Bajo el limpio azul de este cálido otoño florecen dalias en las calles de Moveros. Despunta el día y salgo caminando en dirección al Sierro, a diario me acompañan Brauni y Blanquito entre saltos y algazara. Pasados los primeros pinares y los castaños aún con restos de pellizos formando estrumo con el barro del camino, Blanquito camina a mi lado y conversa sobre la serenidad austera de estas gentes en los siglos pasados y también en los presentes días, Brauni se desparrama por los rastrojos recogiendo olores de la noche.
Queda atrás el alto de la Campana y enfilamos la senda, antaño fue camino, hacia Cicouro entre silbidos y conversaciones de las urracas y los robles. Algún castaño despistado ha nacido en estos bordes, algún pino solitario, urces y otras retamas de diferentes nombres nos acompañan hasta la Raya; veintidós pasos mide desde las jaras de España hasta los castaños de Portugal. Yo hago el camino recto hasta la colina del Piricueto, más allá de la antigua caseta de vigilancia con su crucero que invita siempre a detener el paso y elevar la mirada hacia la altura; los dos compañeros perros mueven el rabo mientras piensan que es una disculpa para tomar aliento en estas horas de marcha.

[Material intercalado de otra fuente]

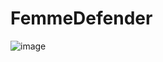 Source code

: # FemmeDefender
![image](https://user-images.githubusercontent.com/77442919/222960805-0536ad48-c1f8-40c3-9c81-e8422dfbf141.png)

Atrás han quedado las tierras de Moveros, también las de Ceadea, detrás en la lejanía reposa silente el pueblo de Arcillera y la Caseta de la Canda, en aquel fondo se dibuja Vivinera y más allá se adivina Alcañices. Pasado de Piticueto comienzo un descenso por el cortafuegos buscando senderos más plácidos en la llanura por los que regresar a Moveros. Estoy en el reino de las águilas con su chillido incesante, agudo, indefinido y prolongado como un trueno de siglos acunado en los brazos del eco de los oteros, pidiendo les deje el pan del bocadillo, esperando mi marcha para que retorne el silencio del aire y de la lluvia como únicos habitantes de estos montes solitarios.